DP World cuts debt with Australian ports retreat

By Shaheen Pasha

DUBAI (BestGrowthStock) – Dubai’s DP World moved to cut its debt and focus on emerging markets by selling 75 percent of its Australian port operations for $1.5 billion to private equity firm Citi Infrastructure Investors (CII).

DP World — considered one of the more profitable units of debt-laden Dubai World — said on Wednesday it will keep 25 percent of DP World Australia and will retain earnings by continuing to manage the operations.

The ports operator, which said it had a net debt of $5.9 billion, was excluded from Dubai World’s $25 billion debt restructuring plan.

Creditors gave that plan final approval in October, a milestone in the Gulf emirate’s attempt to dig itself out of an estimated $115 billion debt hole.

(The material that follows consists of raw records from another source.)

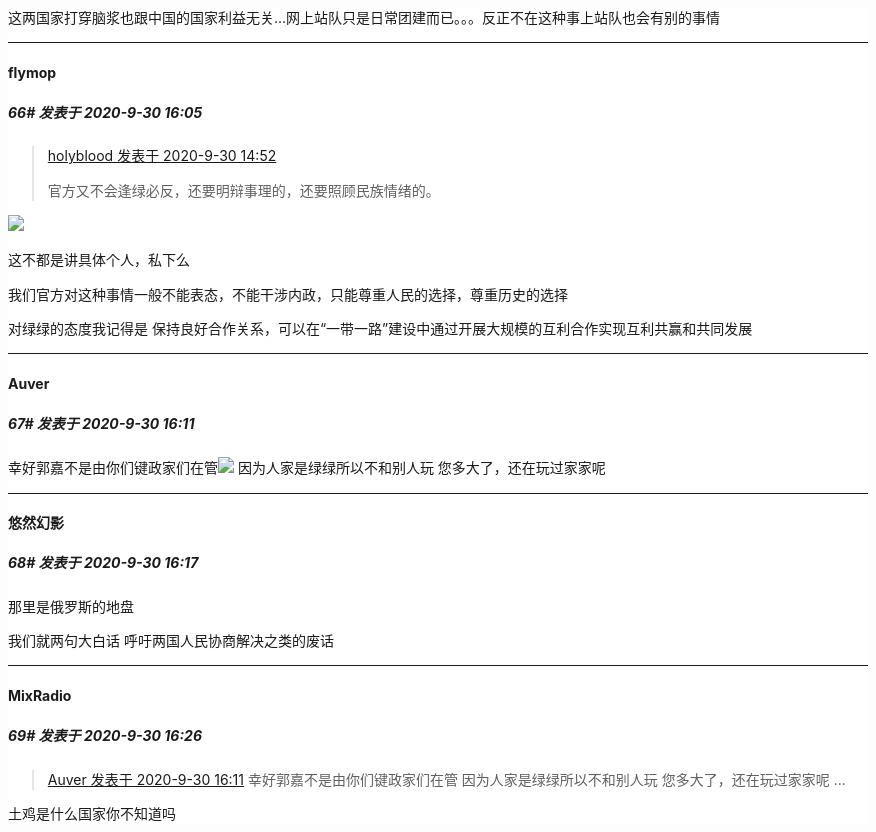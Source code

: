 这两国家打穿脑浆也跟中国的国家利益无关...网上站队只是日常团建而已。。。反正不在这种事上站队也会有别的事情


-----

####  flymop  
##### 66#       发表于 2020-9-30 16:05


<blockquote><a href="httphttps://bbs.saraba1st.com/2b/forum.php?mod=redirect&amp;goto=findpost&amp;pid=48908642&amp;ptid=1962670" target="_blank">holyblood 发表于 2020-9-30 14:52</a>

官方又不会逢绿必反，还要明辩事理的，还要照顾民族情绪的。</blockquote>
<img src="https://static.saraba1st.com/image/smiley/face2017/002.png" referrerpolicy="no-referrer">

这不都是讲具体个人，私下么

我们官方对这种事情一般不能表态，不能干涉内政，只能尊重人民的选择，尊重历史的选择

对绿绿的态度我记得是 保持良好合作关系，可以在“一带一路”建设中通过开展大规模的互利合作实现互利共赢和共同发展


-----

####  Auver  
##### 67#       发表于 2020-9-30 16:11


幸好郭嘉不是由你们键政家们在管<img src="https://static.saraba1st.com/image/smiley/face2017/002.png" referrerpolicy="no-referrer">
因为人家是绿绿所以不和别人玩
您多大了，还在玩过家家呢


-----

####  悠然幻影  
##### 68#       发表于 2020-9-30 16:17


那里是俄罗斯的地盘


我们就两句大白话 呼吁两国人民协商解决之类的废话


-----

####  MixRadio  
##### 69#       发表于 2020-9-30 16:26


<blockquote><a href="httphttps://bbs.saraba1st.com/2b/forum.php?mod=redirect&amp;goto=findpost&amp;pid=48909493&amp;ptid=1962670" target="_blank">Auver 发表于 2020-9-30 16:11</a>
幸好郭嘉不是由你们键政家们在管
因为人家是绿绿所以不和别人玩
您多大了，还在玩过家家呢 ...</blockquote>
土鸡是什么国家你不知道吗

DP World Chief Executive Mohammed Sharaf said all the proceeds will go to reducing net debt and he had no plans to sell other assets.

“This is part of our strategy of continued growth in emerging markets without increasing overall leverage in our business,” he said on a conference call.

The deal with CII, Citi’s infrastructure fund, values DP World Australia at $1.82 billion. That implies a valuation of about 18 times 2009 earnings before interest, tax, depreciation and amortization (EBITDA). In contrast, DP World trades at approximately 14.5 times 2009 EBITDA.

“We believe the market did not price in such valuation multiples,” Shuaa Capital analyst Kareem Murad said in a research note.

The sale saw DP World shares end Wednesday up 6.3 percent on Nasdaq Dubai, posting their highest close since September 2008.

“Although the Australian ports added to the diversity of DPW’s portfolio, contributing to almost 7.6 percent of equity adjusted throughput, growth prospects are relatively small compared to the other regions DPW is operating in,” Murad said.

DP World has been mulling options for its Australian operations since at least 2008.

Its duopoly in Australia is set to end after two state governments separately expanded their ports and facilitated the entry of Hong Kong-controlled Hutchison Ports as a third force along with DP and Asciano Ltd..

“It’s going to be accretive,” Chief Financial Officer Yuvraj Narayan said of the deal, which is slated to close toward the end of the first quarter in 2011.

“What we lose in EBITDA, we will get back as a result of management fees as well as our reduction in net interest costs. We see this as a good transaction.”


The ports operator had $8.04 billion in liabilities at the end of June 2010, according to a bond prospectus it updated in November.

Sharaf said the company is under “no pressure whatsoever to access debt capital markets” but could consider opportunities down the road.

It has a $3 billion revolving credit facility which is due in 2012 and a $300 million loan taken by its Peruvian unit, due in October 2011. Its earliest bond maturity is 2017.

Sharaf said the company has $2.7 billion cash on its balance sheet and expects to have almost $4 billion by the close of the transaction. “The company has enough cash to see through all its short-term debt maturities,” Sharaf said in a separate call with reporters.

DP World had first-half profit from continuing operations of $206 million, up 10 percent on a recovery in container volumes.

This month, Dubai’s ruler appointed a new board for Dubai World, naming his uncle and key adviser Sheikh Ahmed bin Saeed al-Maktoum as chairman in a move believed to be aimed at accelerating asset sales, among other things.

“The move is consistent with what senior Dubai officials have been saying in recent weeks about the need to take proactive measures to reduce Dubai’s debt, but not through a firesale of assets,” said Chavan Bhogaita, head of credit research at National Bank of Abu Dhabi.

“This transaction by DP World is not a firesale.”

DP World Australia operates container terminals in Brisbane, Sydney, Melbourne, Adelaide and Fremantle, with capacity of about 3.5 million TEU per year.

“DP World is making money and is a play on regional and global growth and I would expect it to continue to be ring-fenced from Dubai asset sales until prices improve, and I don’t see that happening any time soon,” said Shehzad Janab, chief investment officer at Daman Investments.

DP World was advised by Deutsche Bank and Citigroup Global Markets while HSBC and UBS advised CII.